WHAT YOU HAVE TO DO:
Your answer should consist of the lines in the listing that hold "each".

INPUT DATA:
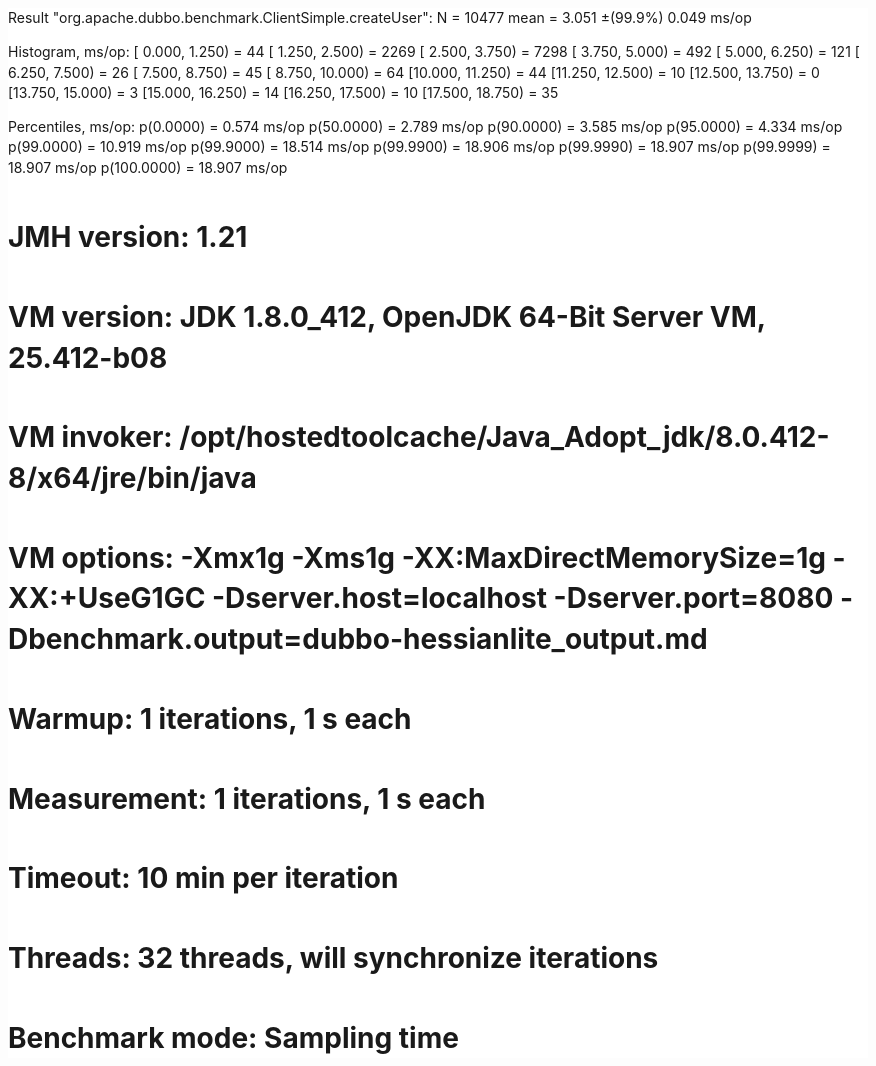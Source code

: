 

Result "org.apache.dubbo.benchmark.ClientSimple.createUser":
  N = 10477
  mean =      3.051 ±(99.9%) 0.049 ms/op

  Histogram, ms/op:
    [ 0.000,  1.250) = 44 
    [ 1.250,  2.500) = 2269 
    [ 2.500,  3.750) = 7298 
    [ 3.750,  5.000) = 492 
    [ 5.000,  6.250) = 121 
    [ 6.250,  7.500) = 26 
    [ 7.500,  8.750) = 45 
    [ 8.750, 10.000) = 64 
    [10.000, 11.250) = 44 
    [11.250, 12.500) = 10 
    [12.500, 13.750) = 0 
    [13.750, 15.000) = 3 
    [15.000, 16.250) = 14 
    [16.250, 17.500) = 10 
    [17.500, 18.750) = 35 

  Percentiles, ms/op:
      p(0.0000) =      0.574 ms/op
     p(50.0000) =      2.789 ms/op
     p(90.0000) =      3.585 ms/op
     p(95.0000) =      4.334 ms/op
     p(99.0000) =     10.919 ms/op
     p(99.9000) =     18.514 ms/op
     p(99.9900) =     18.906 ms/op
     p(99.9990) =     18.907 ms/op
     p(99.9999) =     18.907 ms/op
    p(100.0000) =     18.907 ms/op


# JMH version: 1.21
# VM version: JDK 1.8.0_412, OpenJDK 64-Bit Server VM, 25.412-b08
# VM invoker: /opt/hostedtoolcache/Java_Adopt_jdk/8.0.412-8/x64/jre/bin/java
# VM options: -Xmx1g -Xms1g -XX:MaxDirectMemorySize=1g -XX:+UseG1GC -Dserver.host=localhost -Dserver.port=8080 -Dbenchmark.output=dubbo-hessianlite_output.md
# Warmup: 1 iterations, 1 s each
# Measurement: 1 iterations, 1 s each
# Timeout: 10 min per iteration
# Threads: 32 threads, will synchronize iterations
# Benchmark mode: Sampling time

ANSWER:
# Warmup: 1 iterations, 1 s each
# Measurement: 1 iterations, 1 s each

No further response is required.